WORK REQUEST: Nothing other than the lines from the one containing "structured documentation of" through the close of the entries below should be printed, each exactly.

DATA TO EXAMINE:
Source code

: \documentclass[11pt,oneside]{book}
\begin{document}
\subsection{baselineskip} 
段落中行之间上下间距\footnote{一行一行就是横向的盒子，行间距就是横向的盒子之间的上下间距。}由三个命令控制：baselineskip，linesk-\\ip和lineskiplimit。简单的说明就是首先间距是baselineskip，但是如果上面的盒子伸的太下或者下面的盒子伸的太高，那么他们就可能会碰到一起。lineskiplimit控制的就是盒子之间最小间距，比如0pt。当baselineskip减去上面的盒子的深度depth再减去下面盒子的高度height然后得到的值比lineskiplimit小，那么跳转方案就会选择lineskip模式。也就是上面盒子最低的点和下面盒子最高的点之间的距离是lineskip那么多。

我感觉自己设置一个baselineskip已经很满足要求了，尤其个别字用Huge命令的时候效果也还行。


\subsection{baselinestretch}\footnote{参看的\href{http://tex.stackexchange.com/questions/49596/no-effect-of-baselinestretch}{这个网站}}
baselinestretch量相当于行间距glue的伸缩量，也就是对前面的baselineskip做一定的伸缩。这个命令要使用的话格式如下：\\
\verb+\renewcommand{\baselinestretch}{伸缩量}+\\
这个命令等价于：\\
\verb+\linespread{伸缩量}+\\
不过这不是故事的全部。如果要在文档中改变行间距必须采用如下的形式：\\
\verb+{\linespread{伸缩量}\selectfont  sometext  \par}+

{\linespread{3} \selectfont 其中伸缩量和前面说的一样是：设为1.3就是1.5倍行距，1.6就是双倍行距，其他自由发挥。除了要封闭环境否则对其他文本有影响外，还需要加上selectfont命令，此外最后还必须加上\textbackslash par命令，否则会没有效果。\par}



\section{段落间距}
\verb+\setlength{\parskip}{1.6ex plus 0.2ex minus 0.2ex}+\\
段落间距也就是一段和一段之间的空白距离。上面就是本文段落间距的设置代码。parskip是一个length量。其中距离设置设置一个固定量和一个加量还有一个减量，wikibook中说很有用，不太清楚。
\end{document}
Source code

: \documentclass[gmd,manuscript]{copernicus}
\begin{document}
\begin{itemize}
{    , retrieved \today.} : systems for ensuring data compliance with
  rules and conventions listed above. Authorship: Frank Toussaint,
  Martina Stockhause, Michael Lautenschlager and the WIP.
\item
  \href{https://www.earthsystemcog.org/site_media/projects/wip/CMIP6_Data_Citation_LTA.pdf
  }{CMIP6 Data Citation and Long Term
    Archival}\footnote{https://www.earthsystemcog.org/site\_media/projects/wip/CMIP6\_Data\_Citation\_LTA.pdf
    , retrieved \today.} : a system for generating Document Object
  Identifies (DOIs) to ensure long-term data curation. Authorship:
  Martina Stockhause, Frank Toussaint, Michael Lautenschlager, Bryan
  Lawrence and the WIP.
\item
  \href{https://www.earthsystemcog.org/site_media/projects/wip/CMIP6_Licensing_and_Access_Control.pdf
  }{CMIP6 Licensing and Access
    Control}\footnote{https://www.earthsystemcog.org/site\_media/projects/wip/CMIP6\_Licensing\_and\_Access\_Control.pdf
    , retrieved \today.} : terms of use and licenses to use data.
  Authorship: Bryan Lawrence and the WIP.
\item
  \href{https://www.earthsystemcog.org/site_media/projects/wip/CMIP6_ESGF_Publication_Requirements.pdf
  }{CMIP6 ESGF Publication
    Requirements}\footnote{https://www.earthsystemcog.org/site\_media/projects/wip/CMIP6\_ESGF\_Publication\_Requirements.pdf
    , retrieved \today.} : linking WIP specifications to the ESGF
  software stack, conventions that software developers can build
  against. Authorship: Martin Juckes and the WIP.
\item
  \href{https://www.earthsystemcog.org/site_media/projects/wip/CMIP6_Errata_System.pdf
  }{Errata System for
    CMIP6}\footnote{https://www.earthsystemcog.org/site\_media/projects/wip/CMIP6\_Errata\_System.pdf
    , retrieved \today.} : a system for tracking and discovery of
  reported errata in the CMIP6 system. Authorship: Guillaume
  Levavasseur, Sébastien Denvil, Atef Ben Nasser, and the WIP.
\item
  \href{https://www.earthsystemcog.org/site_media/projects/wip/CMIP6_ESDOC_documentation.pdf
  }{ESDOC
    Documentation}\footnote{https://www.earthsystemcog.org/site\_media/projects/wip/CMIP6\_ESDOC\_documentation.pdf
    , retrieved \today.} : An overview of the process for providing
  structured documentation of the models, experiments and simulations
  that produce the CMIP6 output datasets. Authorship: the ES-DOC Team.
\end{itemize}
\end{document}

WRITTEN SOLUTION:
  structured documentation of the models, experiments and simulations
  that produce the CMIP6 output datasets. Authorship: the ES-DOC Team.
\end{itemize}
\end{document}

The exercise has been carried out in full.